Losers and schmoozers

9 Jun 06
DAVID LIPSEY | The vice-presidency of the United States is famously not worth a bucket of warm spit. So what is the deputy leadership of the Labour Party worth?

The vice-presidency of the United States is famously not worth a bucket of warm spit. So what is the deputy leadership of the Labour Party worth?

The deputy leadership is a job for losers. It has served as a poor consolation prize for Labour politicians defeated for the leadership. George Brown got it for losing to Harold Wilson. Michael Foot got it for losing to Jim Callaghan. Denis Healey got it for losing to Michael Foot, Roy Hattersley for losing to Neil Kinnock, John Prescott for losing to Tony Blair. You get the picture.

Twelve deputy leaders have come and 11 gone since one, Clement Attlee, became the permanent leader of the party (though Margaret Beckett, the foreign secretary, takes pride that she was leader in the interim between John Smith dying and Tony Blair succeeding).

The job is worth even less than it used to be. For the party now has a chair, bouncing baby Blairite Hazel Blears if you missed it in the reshuffle. The deputy leader’s job of keeping the party happy now resides with her as well as with Prescott.

Yet before the keys of Dorneywood had been wrestled from his grasp, and with Prescott still determined there should be no vacancy, the contenders were lining up.

Alan Johnson, flavour of the month among the political commentators, declared. So, sort of, did Harriet Harman, whom those with long memories will recall was once a Cabinet minister.

Peter Hain, who has long been believed to fancy the job, was pondering. With a field of that size even before the job is going, who knows how many will run if and when Prescott eventually goes?

Each of the potential candidates has an image for the job. Johnson, for example, besides being that rarity in Blair’s Cabinet — a man of working-class origins — is a trade unionist, though one perhaps more highly rated by his new colleagues than his old ones. Harman, there’s no denying it, is a woman. Hain, once a Liberal, now presents as a Leftie. Jack Straw is Mr Experience.

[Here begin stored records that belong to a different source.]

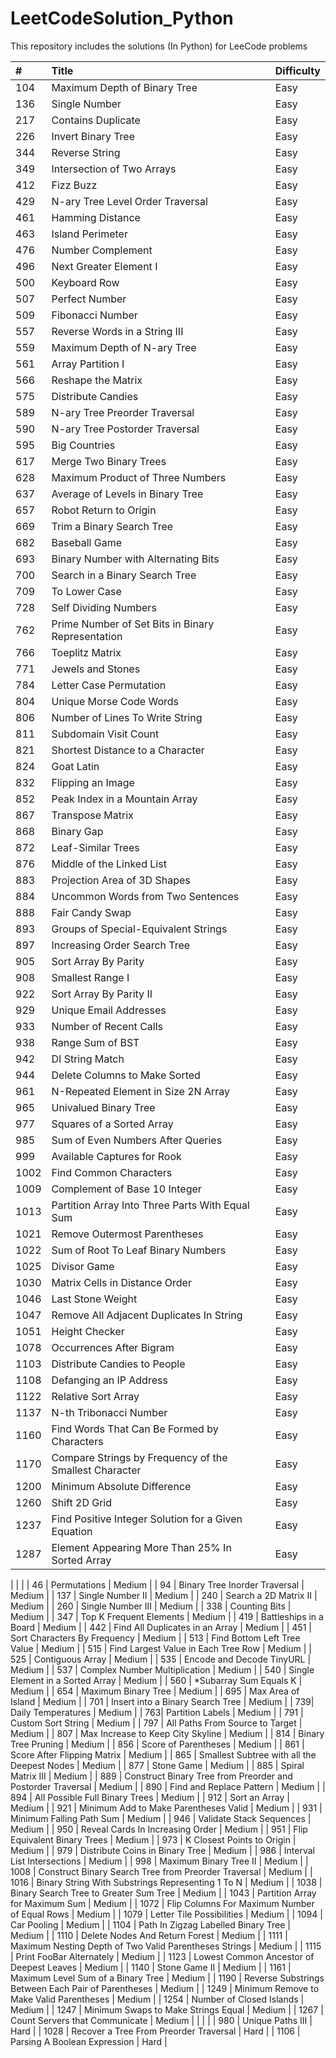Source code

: # LeetCodeSolution_Python

This repository includes the solutions (In Python) for LeeCode problems 


| #  | Title | Difficulty|
| :--- | :--- | :--- |
| 104 | Maximum Depth of Binary Tree | Easy |
| 136 | Single Number | Easy |
| 217 | Contains Duplicate  | Easy |
| 226 | Invert Binary Tree | Easy |
| 344 |  Reverse String  | Easy |
| 349 |  Intersection of Two Arrays  | Easy |
| 412 | Fizz Buzz | Easy |
| 429 | N-ary Tree Level Order Traversal | Easy |
| 461 | Hamming Distance | Easy |
| 463 | Island Perimeter  | Easy |
| 476  | Number Complement | Easy |
| 496  | Next Greater Element I | Easy |
|  500  | Keyboard Row | Easy |
|  507  | Perfect Number | Easy |
|  509  | Fibonacci Number | Easy |
| 557  | Reverse Words in a String III | Easy |
| 559  | Maximum Depth of N-ary Tree | Easy |
| 561 |  Array Partition I | Easy |
| 566 | Reshape the Matrix  | Easy |
| 575 | Distribute Candies | Easy |
| 589  | N-ary Tree Preorder Traversal | Easy |
| 590  | N-ary Tree Postorder Traversal | Easy |
| 595|  Big Countries  | Easy |
|  617 |  Merge Two Binary Trees | Easy |
|  628 |   Maximum Product of Three Numbers | Easy |
|  637 | Average of Levels in Binary Tree | Easy |
|  657  | Robot Return to Origin | Easy |
|  669  | Trim a Binary Search Tree | Easy |
|  682 |  Baseball Game | Easy |
|  693 | Binary Number with Alternating Bits | Easy |
| 700 | Search in a Binary Search Tree | Easy |
| 709 | To Lower Case | Easy |
| 728   | Self Dividing Numbers | Easy |
| 762   | Prime Number of Set Bits in Binary Representation | Easy |
| 766   | Toeplitz Matrix | Easy |
| 771 | Jewels and Stones | Easy |
| 784 |  Letter Case Permutation | Easy |
| 804 | Unique Morse Code Words | Easy |
| 806 | Number of Lines To Write String | Easy |
| 811 | Subdomain Visit Count | Easy |
| 821 | Shortest Distance to a Character | Easy |
| 824 | Goat Latin | Easy |
| 832 | Flipping an Image | Easy |
| 852 | Peak Index in a Mountain Array | Easy |
| 867 | Transpose Matrix | Easy |
| 868 | Binary Gap | Easy |
| 872 | Leaf-Similar Trees | Easy |
| 876 | Middle of the Linked List | Easy |
| 883 | Projection Area of 3D Shapes | Easy |
| 884 | Uncommon Words from Two Sentences| Easy |
| 888 | Fair Candy Swap | Easy |
| 893 | Groups of Special-Equivalent Strings | Easy |
| 897 | Increasing Order Search Tree | Easy |
| 905  | Sort Array By Parity | Easy |
| 908  | Smallest Range I | Easy |
| 922 | Sort Array By Parity II | Easy |
| 929  | Unique Email Addresses | Easy |
| 933  | Number of Recent Calls | Easy |
| 938  | Range Sum of BST | Easy |
| 942  | DI String Match | Easy |
| 944  | Delete Columns to Make Sorted | Easy |
| 961  | N-Repeated Element in Size 2N Array | Easy |
| 965  | Univalued Binary Tree | Easy |
| 977  | Squares of a Sorted Array | Easy |
| 985  | Sum of Even Numbers After Queries | Easy |
| 999  | Available Captures for Rook | Easy |
| 1002  | Find Common Characters | Easy |
| 1009  | Complement of Base 10 Integer | Easy |
| 1013  |   Partition Array Into Three Parts With Equal Sum | Easy |
| 1021  | Remove Outermost Parentheses | Easy |
| 1022  | Sum of Root To Leaf Binary Numbers| Easy |
| 1025  | Divisor Game | Easy |
| 1030  | Matrix Cells in Distance Order | Easy |
| 1046  | Last Stone Weight | Easy |
| 1047  | Remove All Adjacent Duplicates In String | Easy |
| 1051  | Height Checker | Easy |
| 1078  | Occurrences After Bigram | Easy |
| 1103  |  Distribute Candies to People | Easy |
| 1108  | Defanging an IP Address | Easy |
| 1122  | Relative Sort Array | Easy |
| 1137  | N-th Tribonacci Number | Easy |
| 1160  | Find Words That Can Be Formed by Characters | Easy |
| 1170  | Compare Strings by Frequency of the Smallest Character | Easy |
| 1200  | Minimum Absolute Difference | Easy |
| 1260  | Shift 2D Grid | Easy |
| 1237  | Find Positive Integer Solution for a Given Equation | Easy |
| 1287  | Element Appearing More Than 25% In Sorted Array | Easy |

| | | 
| 46 | Permutations | Medium |
| 94 | Binary Tree Inorder Traversal | Medium |
| 137 | Single Number II | Medium |
| 240 | Search a 2D Matrix II | Medium |
| 260 | Single Number III | Medium |
| 338 | Counting Bits | Medium |
| 347 | Top K Frequent Elements | Medium |
| 419 |  Battleships in a Board | Medium |
| 442 |  Find All Duplicates in an Array | Medium |
| 451 | Sort Characters By Frequency | Medium |
| 513 | Find Bottom Left Tree Value | Medium |
| 515 | Find Largest Value in Each Tree Row | Medium |
|  525 | Contiguous Array | Medium |
|  535 | Encode and Decode TinyURL | Medium |
|  537 |  Complex Number Multiplication | Medium |
|  540 | Single Element in a Sorted Array | Medium |
|  560 |  *Subarray Sum Equals K | Medium |
| 654 | Maximum Binary Tree | Medium |
| 695 | Max Area of Island | Medium |
|  701 |  Insert into a Binary Search Tree | Medium |
|  739|  Daily Temperatures  | Medium |
|  763|   Partition Labels  | Medium |
|  791 |   Custom Sort String  | Medium |
|  797 |   All Paths From Source to Target  | Medium |
| 807  | Max Increase to Keep City Skyline  | Medium |
| 814  |  Binary Tree Pruning | Medium |
| 856  |  Score of Parentheses | Medium |
| 861  |  Score After Flipping Matrix | Medium |
| 865  | Smallest Subtree with all the Deepest Nodes | Medium |
| 877  | Stone Game | Medium |
| 885  | Spiral Matrix III | Medium |
| 889  | Construct Binary Tree from Preorder and Postorder Traversal  | Medium |
| 890  | Find and Replace Pattern  | Medium |
| 894  | All Possible Full Binary Trees  | Medium |
| 912  | Sort an Array | Medium |
| 921  | Minimum Add to Make Parentheses Valid  | Medium |
| 931  | Minimum Falling Path Sum  | Medium |
| 946  | Validate Stack Sequences | Medium |
| 950  | Reveal Cards In Increasing Order  | Medium |
| 951  | Flip Equivalent Binary Trees  | Medium |
| 973  | K Closest Points to Origin  | Medium |
| 979  | Distribute Coins in Binary Tree  | Medium |
| 986  | Interval List Intersections  | Medium |
| 998  | Maximum Binary Tree II | Medium |
|  1008  | Construct Binary Search Tree from Preorder Traversal | Medium |
|  1016  | Binary String With Substrings Representing 1 To N | Medium |
|  1038  | Binary Search Tree to Greater Sum Tree | Medium |
|  1043  | Partition Array for Maximum Sum | Medium |
| 1072 | Flip Columns For Maximum Number of Equal Rows | Medium |
| 1079 | Letter Tile Possibilities | Medium |
| 1094 | Car Pooling | Medium |
|  1104  | Path In Zigzag Labelled Binary Tree | Medium |
|  1110  | Delete Nodes And Return Forest | Medium |
| 1111 | Maximum Nesting Depth of Two Valid Parentheses Strings  | Medium |
| 1115 | Print FooBar Alternately | Medium |
| 1123 |  Lowest Common Ancestor of Deepest Leaves | Medium |
| 1140  | Stone Game II | Medium |
| 1161 | Maximum Level Sum of a Binary Tree | Medium |
| 1190 | Reverse Substrings Between Each Pair of Parentheses | Medium |
| 1249 | Minimum Remove to Make Valid Parentheses | Medium |
| 1254 | Number of Closed Islands | Medium |
| 1247 | Minimum Swaps to Make Strings Equal | Medium |
| 1267 | Count Servers that Communicate | Medium |
| | | 
| 980 | Unique Paths III | Hard |
|  1028  |  Recover a Tree From Preorder Traversal | Hard |
|  1106 | Parsing A Boolean Expression | Hard |

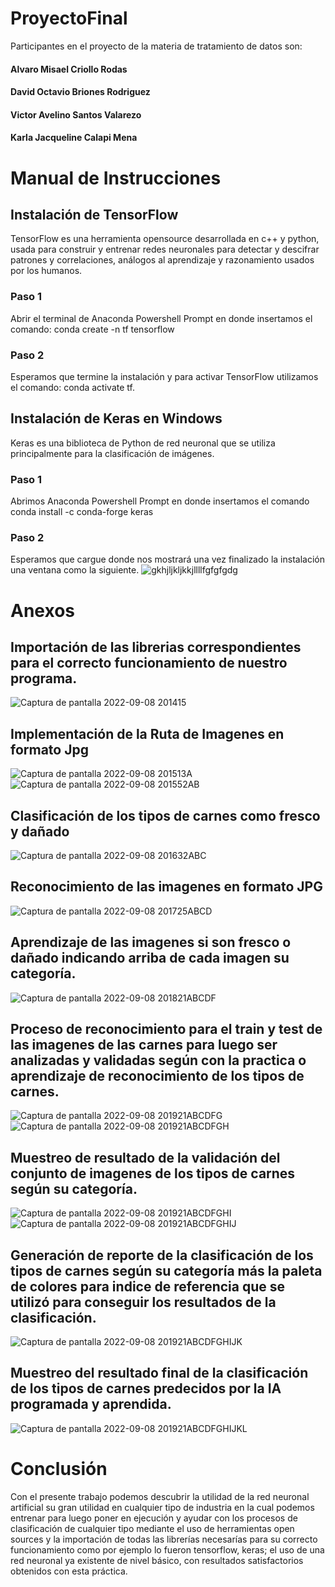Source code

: # ProyectoFinal
Participantes en el proyecto de la materia de tratamiento de datos son: 
#### Alvaro Misael Criollo Rodas 
#### David Octavio Briones Rodriguez
#### Victor Avelino Santos Valarezo
#### Karla Jacqueline Calapi Mena
# Manual de Instrucciones
## Instalación de TensorFlow
TensorFlow es una herramienta opensource desarrollada en c++ y python, usada para
construir y entrenar redes neuronales para detectar y descifrar patrones y correlaciones, análogos
al aprendizaje y razonamiento usados por los humanos.
### Paso 1
Abrir el terminal de Anaconda Powershell Prompt en donde insertamos el comando: conda
create -n tf tensorflow
### Paso 2
Esperamos que termine la instalación y para activar TensorFlow utilizamos el comando:
conda activate tf.
## Instalación de Keras en Windows
Keras es una biblioteca de Python de red neuronal que se utiliza principalmente para la
clasificación de imágenes.
### Paso 1
Abrimos Anaconda Powershell Prompt en donde insertamos el comando conda install -c
conda-forge keras
### Paso 2
Esperamos que cargue donde nos mostrará una vez finalizado la instalación una ventana como
la siguiente.
![gkhjljkljkkjllllfgfgfgdg](https://user-images.githubusercontent.com/111197367/189251409-9bd02517-278e-4da0-9217-39aeabe36fa3.png)
# Anexos

## Importación de las librerias correspondientes para el correcto funcionamiento de nuestro programa.
![Captura de pantalla 2022-09-08 201415](https://user-images.githubusercontent.com/111197367/189253997-a3208db2-207b-4cdc-b331-88cf66c07401.png)

## Implementación de la Ruta de Imagenes en formato Jpg
![Captura de pantalla 2022-09-08 201513A](https://user-images.githubusercontent.com/111197367/189254404-eb333c11-a194-472b-9335-d10af557f52b.png)
![Captura de pantalla 2022-09-08 201552AB](https://user-images.githubusercontent.com/111197367/189254611-fed0e952-0132-4aea-a3e0-c07891d37391.png)

## Clasificación de los tipos de carnes como fresco y dañado
![Captura de pantalla 2022-09-08 201632ABC](https://user-images.githubusercontent.com/111197367/189254813-0140c083-402c-409b-a868-03a7e6fdd82c.png)

## Reconocimiento de las imagenes en formato JPG 
![Captura de pantalla 2022-09-08 201725ABCD](https://user-images.githubusercontent.com/111197367/189255041-beb7065e-ab18-4f8d-ab5f-895b07e54367.png)

## Aprendizaje de las imagenes si son fresco o dañado indicando arriba de cada imagen su categoría.
![Captura de pantalla 2022-09-08 201821ABCDF](https://user-images.githubusercontent.com/111197367/189255171-675140db-1d32-47b3-b67d-89dfa82b2fa6.png)

## Proceso de reconocimiento para el train y test de las imagenes de las carnes para luego ser analizadas y validadas según con la practica o aprendizaje de reconocimiento de los tipos de carnes.
![Captura de pantalla 2022-09-08 201921ABCDFG](https://user-images.githubusercontent.com/111197367/189255709-63b721e8-41e9-48a7-a7cc-61dce7f047f6.png)
![Captura de pantalla 2022-09-08 201921ABCDFGH](https://user-images.githubusercontent.com/111197367/189256162-6fd31ea4-5fc0-43d1-bd1d-72cbd2c92881.png)

## Muestreo de resultado de la validación del conjunto de imagenes de los tipos de carnes según su categoría.
![Captura de pantalla 2022-09-08 201921ABCDFGHI](https://user-images.githubusercontent.com/111197367/189256416-ef0261ff-ff21-46fd-8ce7-a6b274fa5094.png)
![Captura de pantalla 2022-09-08 201921ABCDFGHIJ](https://user-images.githubusercontent.com/111197367/189256464-5dfea089-fa1a-4143-a551-ae9983447583.png)

## Generación de reporte de la clasificación de los tipos de carnes según su categoría más la paleta de colores para indice de referencia que se utilizó para conseguir los resultados de la clasificación.
![Captura de pantalla 2022-09-08 201921ABCDFGHIJK](https://user-images.githubusercontent.com/111197367/189256581-9072a37b-5dba-4d5a-91a8-e4a2bdf3bb3a.png)

## Muestreo del resultado final de la clasificación de los tipos de carnes predecidos por la IA programada y aprendida.
![Captura de pantalla 2022-09-08 201921ABCDFGHIJKL](https://user-images.githubusercontent.com/111197367/189256815-86c60fd3-db6c-4ba2-9807-8f6a90a4b334.png)

# Conclusión
Con el presente trabajo podemos descubrir la utilidad de la red neuronal artificial su gran utilidad en cualquier tipo de industria en la cual podemos entrenar para luego poner en ejecución y ayudar con los procesos de clasificación de cualquier tipo mediante el uso de herramientas open sources y la importación de todas las librerías necesarías para su correcto funcionamiento como por ejemplo lo fueron tensorflow, keras; el uso de una red neuronal ya existente de nivel básico, con resultados satisfactorios obtenidos con esta práctica.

The candidates of course have every right to press their claims. This is politics and running for things is one of the things that politics is about.

Nevertheless, a deputy leadership contest at this stage is hardly what Labour needs. For the choice of deputy leader should above all depend on who is leader. Amorphous as the job is, the only requisite quality is that its occupant should provide some balance on the leadership ticket. To change deputy leader before changing leader would be to put the cart before the horse.

As deputy to Blair, of course Prescott is ideal. He is of the romantic Left. He looks like a man of the people. He is loyal. No-one thinks he could be prime minister so he is no threat. The silly snobbery aimed at his syntax too easily blinds the outside world to his virtues — including a bigger brain than he is generally given credit for.

You would think that those qualifications would disappear under Brown. Indeed, the assumption has long been that, on the day Blair retires, Prescott too will go.

Yet there have been indications that, if he survives the present storm, Brown might not be displeased if Prescott became his deputy, too. From Brown’s point of view, Prescott of course has the virtues that appeal to Blair.

But he has an even more important virtue: that he is none of the above candidates. Prescott, whether or not you think he is a figure of fun, is no longer after promotion, publicity or plotting. The same could not be said so confidently of other candidates.

Brown may of course not have the option of keeping Prescott. In the croquet of politics, Prescott is liable at any moment to be despatched into the flower beds. But if that does not happen, it makes sense for Labour in general and Brown in particular to leave the options open.

If anyone can deliver a smooth transition, it is Prescott. He is more likely to do so if he sees something in it for him.

Equally, no-one knows how long it will be before Blair is prised out of Downing Street. The longer the delay, the greater the possibility of a leadership contest, perhaps a bitter one. And if there is a bitter contest, Brown might like to have available the option taken by so many of his predecessors — to offer the deputy leadership as a consolation prize to the defeated candidate.

With Prescott gone, and if one of the declared runners for the deputyship is installed, that will probably not be an option. So it will not only have been Blair who was hoping, this week, that Prescott hangs in there.